To power electric locomotives located between the traction substation and the first point with an autotransformer, the secondary windings of the transformers of the traction substations have special leads connected to the rails. The power wire can be suspended on special consoles on the supports of the contact network from the field side. In some cases, specially arranged supports may be provided for positioning the power supply wires.

Note that single-phase transformers with the primary winding connected between the contact network and the HVPW and the secondary winding connected between the contact network and rails 13 can be used instead of autotransformers 14.

A number of problems that need to be addressed arise when introducing an HVPW PSS. These primarily include grounding of contact network supports, protection of electrical installations and nontraction power supply networks (for example, self-locking devices and SCB devices) from pulse overvoltages (lightning and internal switching) arising in an HVPW PSS, and reduction to permissible values ​​of the electrical effect of the HVPW SE on nontraction power supply OPLs.

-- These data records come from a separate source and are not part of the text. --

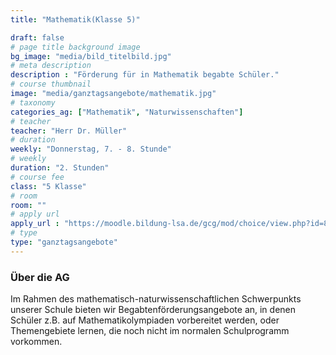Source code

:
 ```yaml
---
title: "Mathematik(Klasse 5)"

draft: false
# page title background image
bg_image: "media/bild_titelbild.jpg"
# meta description
description : "Förderung für in Mathematik begabte Schüler."
# course thumbnail
image: "media/ganztagsangebote/mathematik.jpg"
# taxonomy
categories_ag: ["Mathematik", "Naturwissenschaften"]
# teacher
teacher: "Herr Dr. Müller"
# duration
weekly: "Donnerstag, 7. - 8. Stunde"
# weekly
duration: "2. Stunden"
# course fee
class: "5 Klasse"
# room
room: ""
# apply url
apply_url : "https://moodle.bildung-lsa.de/gcg/mod/choice/view.php?id=828"
# type
type: "ganztagsangebote"
---
```



### Über die AG

Im Rahmen des mathematisch-naturwissenschaftlichen Schwerpunkts unserer Schule bieten wir Begabtenförderungsangebote an, in denen Schüler z.B. auf Mathematikolympiaden vorbereitet werden, oder Themengebiete lernen, die noch nicht im normalen Schulprogramm vorkommen.
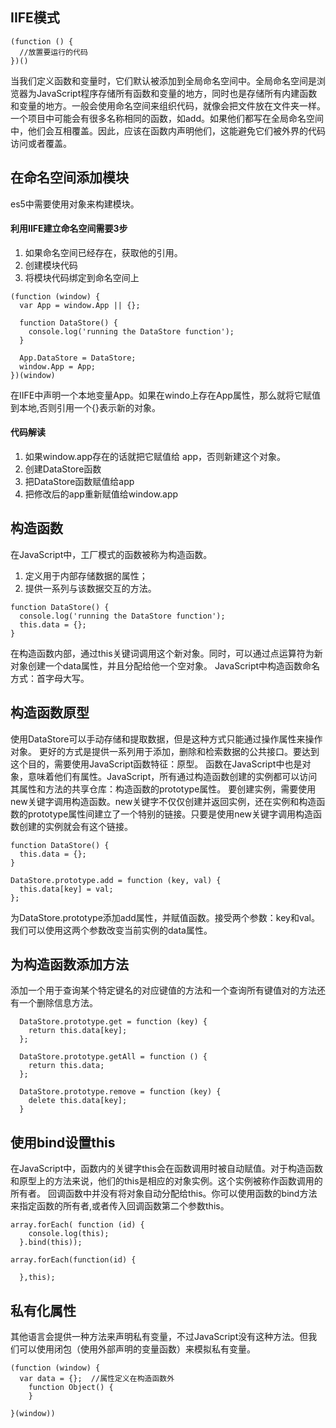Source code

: ## IIFE模式
```
(function () {
  //放置要运行的代码
})()
```
当我们定义函数和变量时，它们默认被添加到全局命名空间中。全局命名空间是浏览器为JavaScript程序存储所有函数和变量的地方，同时也是存储所有内建函数和变量的地方。一般会使用命名空间来组织代码，就像会把文件放在文件夹一样。一个项目中可能会有很多名称相同的函数，如add。如果他们都写在全局命名空间中，他们会互相覆盖。因此，应该在函数内声明他们，这能避免它们被外界的代码访问或者覆盖。
## 在命名空间添加模块
es5中需要使用对象来构建模块。
#### 利用IIFE建立命名空间需要3步
1. 如果命名空间已经存在，获取他的引用。
2. 创建模块代码
3. 将模块代码绑定到命名空间上
```
(function (window) {
  var App = window.App || {};

  function DataStore() {
    console.log('running the DataStore function');
  }

  App.DataStore = DataStore;
  window.App = App;
})(window)
```
在IIFE中声明一个本地变量App。如果在windo上存在App属性，那么就将它赋值到本地,否则引用一个{}表示新的对象。
#### 代码解读
1. 如果window.app存在的话就把它赋值给 app，否则新建这个对象。
2. 创建DataStore函数
3. 把DataStore函数赋值给app
4. 把修改后的app重新赋值给window.app
## 构造函数
在JavaScript中，工厂模式的函数被称为构造函数。
1. 定义用于内部存储数据的属性；
2. 提供一系列与该数据交互的方法。
```
function DataStore() {
  console.log('running the DataStore function');
  this.data = {};
}
```
在构造函数内部，通过this关键词调用这个新对象。同时，可以通过点运算符为新对象创建一个data属性，并且分配给他一个空对象。
JavaScript中构造函数命名方式：首字母大写。

## 构造函数原型
使用DataStore可以手动存储和提取数据，但是这种方式只能通过操作属性来操作对象。
更好的方式是提供一系列用于添加，删除和检索数据的公共接口。要达到这个目的，需要使用JavaScript函数特征：原型。
函数在JavaScript中也是对象，意味着他们有属性。JavaScript，所有通过构造函数创建的实例都可以访问其属性和方法的共享仓库：构造函数的prototype属性。
要创建实例，需要使用new关键字调用构造函数。new关键字不仅仅创建并返回实例，还在实例和构造函数的prototype属性间建立了一个特别的链接。只要是使用new关键字调用构造函数创建的实例就会有这个链接。
```
function DataStore() {
  this.data = {};
}

DataStore.prototype.add = function (key, val) {
  this.data[key] = val;
};
```
为DataStore.prototype添加add属性，并赋值函数。接受两个参数：key和val。我们可以使用这两个参数改变当前实例的data属性。
## 为构造函数添加方法
添加一个用于查询某个特定键名的对应键值的方法和一个查询所有键值对的方法还有一个删除信息方法。
```
  DataStore.prototype.get = function (key) {
    return this.data[key];
  };

  DataStore.prototype.getAll = function () {
    return this.data;
  };

  DataStore.prototype.remove = function (key) {
    delete this.data[key];
  }
```
## 使用bind设置this
在JavaScript中，函数内的关键字this会在函数调用时被自动赋值。对于构造函数和原型上的方法来说，他们的this是相应的对象实例。这个实例被称作函数调用的所有者。
回调函数中并没有将对象自动分配给this。你可以使用函数的bind方法来指定函数的所有者,或者传入回调函数第二个参数this。
```
array.forEach( function (id) {
    console.log(this);
  }.bind(this));

array.forEach(function(id) {

  },this);
```
## 私有化属性
其他语言会提供一种方法来声明私有变量，不过JavaScript没有这种方法。但我们可以使用闭包（使用外部声明的变量函数）来模拟私有变量。
```
(function (window) {
  var data = {};  //属性定义在构造函数外
    function Object() {       
    }

}(window))
```
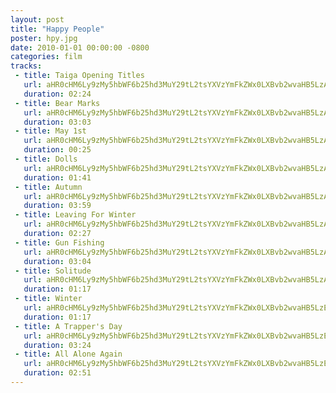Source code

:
 ```yaml
---
layout: post
title: "Happy People"
poster: hpy.jpg
date: 2010-01-01 00:00:00 -0800
categories: film
tracks:
 - title: Taiga Opening Titles
   url: aHR0cHM6Ly9zMy5hbWF6b25hd3MuY29tL2tsYXVzYmFkZWx0LXBvb2wvaHB5LzAxIFRhaWdhIE9wZW5pbmcgVGl0bGVzLm1wMw==
   duration: 02:24
 - title: Bear Marks
   url: aHR0cHM6Ly9zMy5hbWF6b25hd3MuY29tL2tsYXVzYmFkZWx0LXBvb2wvaHB5LzAyIEJlYXIgTWFya3MubXAz
   duration: 03:03
 - title: May 1st
   url: aHR0cHM6Ly9zMy5hbWF6b25hd3MuY29tL2tsYXVzYmFkZWx0LXBvb2wvaHB5LzAzIE1heSAxc3QubXAz
   duration: 00:25
 - title: Dolls
   url: aHR0cHM6Ly9zMy5hbWF6b25hd3MuY29tL2tsYXVzYmFkZWx0LXBvb2wvaHB5LzA1IERvbGxzLm1wMw==
   duration: 01:41
 - title: Autumn
   url: aHR0cHM6Ly9zMy5hbWF6b25hd3MuY29tL2tsYXVzYmFkZWx0LXBvb2wvaHB5LzA2IEF1dHVtbi5tcDM=
   duration: 03:59
 - title: Leaving For Winter
   url: aHR0cHM6Ly9zMy5hbWF6b25hd3MuY29tL2tsYXVzYmFkZWx0LXBvb2wvaHB5LzA3IExlYXZpbmcgRm9yIFdpbnRlci5tcDM=
   duration: 02:27
 - title: Gun Fishing
   url: aHR0cHM6Ly9zMy5hbWF6b25hd3MuY29tL2tsYXVzYmFkZWx0LXBvb2wvaHB5LzA4IEd1biBGaXNoaW5nLm1wMw==
   duration: 03:04
 - title: Solitude
   url: aHR0cHM6Ly9zMy5hbWF6b25hd3MuY29tL2tsYXVzYmFkZWx0LXBvb2wvaHB5LzA5IFNvbGl0dWRlLm1wMw==
   duration: 01:17
 - title: Winter
   url: aHR0cHM6Ly9zMy5hbWF6b25hd3MuY29tL2tsYXVzYmFkZWx0LXBvb2wvaHB5LzEwIFdpbnRlci5tcDM=
   duration: 01:17
 - title: A Trapper's Day
   url: aHR0cHM6Ly9zMy5hbWF6b25hd3MuY29tL2tsYXVzYmFkZWx0LXBvb2wvaHB5LzExIEEgVHJhcHBlcidzIERheS5tcDM=
   duration: 03:24
 - title: All Alone Again
   url: aHR0cHM6Ly9zMy5hbWF6b25hd3MuY29tL2tsYXVzYmFkZWx0LXBvb2wvaHB5LzEyIEFsbCBBbG9uZSBBZ2Fpbi5tcDM=
   duration: 02:51
---
```

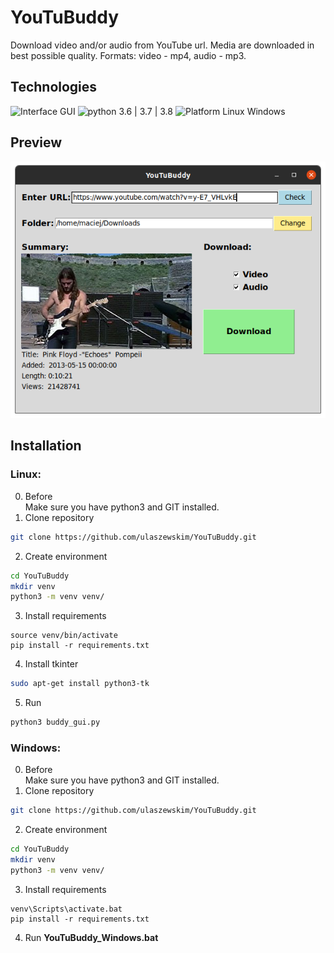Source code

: # YouTuBuddy
Download video and/or audio from YouTube url. Media are downloaded in best possible quality. Formats: video - mp4, audio - mp3.
## Technologies
![Interface GUI](https://img.shields.io/badge/Interface-GUI-brightgreen)
![python 3.6 | 3.7 | 3.8](https://img.shields.io/badge/python-3.6%20%7C%203.7%20%7C%203.8-blue)
![Platform Linux Windows](https://img.shields.io/badge/platform-Linux%20%7C%20Windows-lightgrey)

## Preview
![example](_images/window.png)
## Installation
### Linux:
0. Before<br>
Make sure you have python3 and GIT installed.
1. Clone repository
```bash
git clone https://github.com/ulaszewskim/YouTuBuddy.git
```
2. Create environment
```bash
cd YouTuBuddy
mkdir venv
python3 -m venv venv/
```
3. Install requirements
```
source venv/bin/activate
pip install -r requirements.txt
```
4. Install tkinter
```bash
sudo apt-get install python3-tk
```
5. Run
```bash
python3 buddy_gui.py
```
### Windows:
0. Before<br>
Make sure you have python3 and GIT installed.
1. Clone repository
```bash
git clone https://github.com/ulaszewskim/YouTuBuddy.git
```
2. Create environment
```bash
cd YouTuBuddy
mkdir venv
python3 -m venv venv/
```
3. Install requirements
```
venv\Scripts\activate.bat
pip install -r requirements.txt
```
4. Run **YouTuBuddy_Windows.bat**
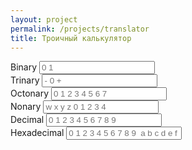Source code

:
 ```yaml
---
layout: project
permalink: /projects/translator
title: Троичный калькулятор
---
```


<div class="machine-translator" data-behavior="trinary-translator">
    <div class="input-group">
        <label class="label-inline input-group-addon translator-label" for="number_bin" title="binary">
          Binary
        </label>
        <input class="input-sm form-control" type="text" data-kind="binary" id="number_bin" placeholder="0 1">
    </div>
    <div class="input-group">
        <label class="label-inline input-group-addon translator-label" for="number_tri" title="trinary">
          Trinary
        </label>
        <input class="input-sm form-control" type="text" data-kind="trinary" id="number_tri" placeholder="- 0 +">
    </div>
    <div class="input-group">
        <label class="label-inline input-group-addon translator-label" for="number_oct" title="octonary">
          Octonary
        </label>
        <input class="input-sm form-control" type="text" data-kind="octonary" id="number_oct" placeholder="0 1 2 3 4 5 6 7">
    </div>
    <div class="input-group">
        <label class="label-inline input-group-addon translator-label" for="number_non" title="nonary">
          Nonary
        </label>
        <input class="input-sm form-control" type="text" data-kind="nonary" id="number_non" placeholder="w x y z 0 1 2 3 4">
    </div>
    <div class="input-group">
        <label class="label-inline input-group-addon translator-label" for="number_dec" title="decimal">
          Decimal
        </label>
        <input class="input-sm form-control" type="text" data-kind="decimal" id="number_dec" placeholder="0 1 2 3 4 5 6 7 8 9">
    </div>
    <div class="input-group">
        <label class="label-inline input-group-addon translator-label" for="number_hex" title="hexadecimal">
          Hexadecimal
        </label>
        <input class="input-sm form-control" type="text" data-kind="hexadecimal" id="number_hex" placeholder="0 1 2 3 4 5 6 7 8 9  a b c d e f">
    </div>
</div>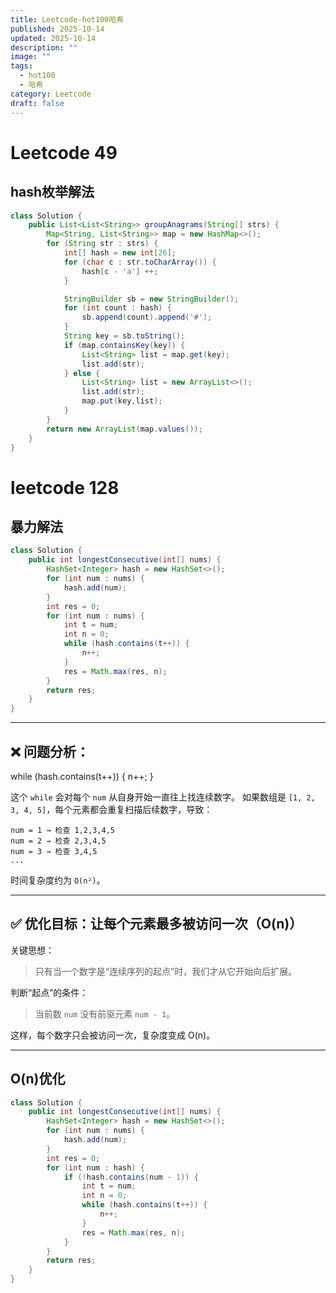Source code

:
 ```yaml
---
title: Leetcode-hot100哈希
published: 2025-10-14
updated: 2025-10-14
description: ""
image: ""
tags:
  - hot100
  - 哈希
category: Leetcode
draft: false
---
```


# Leetcode 49

## hash枚举解法

```java
class Solution {
    public List<List<String>> groupAnagrams(String[] strs) {
        Map<String, List<String>> map = new HashMap<>();
        for (String str : strs) {
            int[] hash = new int[26];
            for (char c : str.toCharArray()) {
                hash[c - 'a'] ++;
            }

            StringBuilder sb = new StringBuilder();
            for (int count : hash) {
                sb.append(count).append('#');
            }
            String key = sb.toString();
            if (map.containsKey(key)) {
                List<String> list = map.get(key);
                list.add(str);
            } else {
                List<String> list = new ArrayList<>();
                list.add(str);
                map.put(key,list);
            }
        }
        return new ArrayList(map.values());
    }
}
```

# leetcode 128

## 暴力解法

```java
class Solution {
    public int longestConsecutive(int[] nums) {
        HashSet<Integer> hash = new HashSet<>();
        for (int num : nums) {
            hash.add(num);
        }
        int res = 0;
        for (int num : nums) {
            int t = num;
            int n = 0;
            while (hash.contains(t++)) {
                n++;
            }
            res = Math.max(res, n);
        }
        return res;
    }
}
```

---


## ❌ 问题分析：

while (hash.contains(t++)) {
    n++;
}

这个 `while` 会对每个 `num` 从自身开始一直往上找连续数字。
如果数组是 `[1, 2, 3, 4, 5]`，每个元素都会重复扫描后续数字，导致：

```
num = 1 → 检查 1,2,3,4,5
num = 2 → 检查 2,3,4,5
num = 3 → 检查 3,4,5
...
```

时间复杂度约为 `O(n²)`。

---

## ✅ 优化目标：让每个元素最多被访问一次（O(n)）

关键思想：

> 只有当一个数字是“连续序列的起点”时，我们才从它开始向后扩展。

判断“起点”的条件：

> 当前数 `num` 没有前驱元素 `num - 1`。

这样，每个数字只会被访问一次，复杂度变成 O(n)。

---


## O(n)优化

```java
class Solution {
    public int longestConsecutive(int[] nums) {
        HashSet<Integer> hash = new HashSet<>();
        for (int num : nums) {
            hash.add(num);
        }
        int res = 0;
        for (int num : hash) {
            if (!hash.contains(num - 1)) {
                int t = num;
                int n = 0;
                while (hash.contains(t++)) {
                    n++;
                }
                res = Math.max(res, n);
            }
        }
        return res;
    }
}
```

The most promising way to solving the problem of protection from pulse overvoltages (lightning and switching) arising in an HVPW PSS in electrical installations and nontraction power supply systems, in particular, self-blocking and SCB devices, is to do without a rail track to the ground contact network supports on which the HVPW is suspended [3, 5].

Grounding of the contact network supports and protection of floor SCB devices from switching overvoltages in an HVPW PSS can be provided by connecting the contact network supports to an extended ground conductor (GC) (electrode) located on the ground and not connected to the rail track. For purposes of safer maintenance of the poles of a contact network and the operation of rail circuits, the length of one section of an artificial ground conductor must be at least 400 m, with the ground conductor being located under the ground at a depth of no less than 0.5 m. The experience of using GCs for lightning protection of high-voltage OPLs in in regions with rocky and permafrost soils is known [6].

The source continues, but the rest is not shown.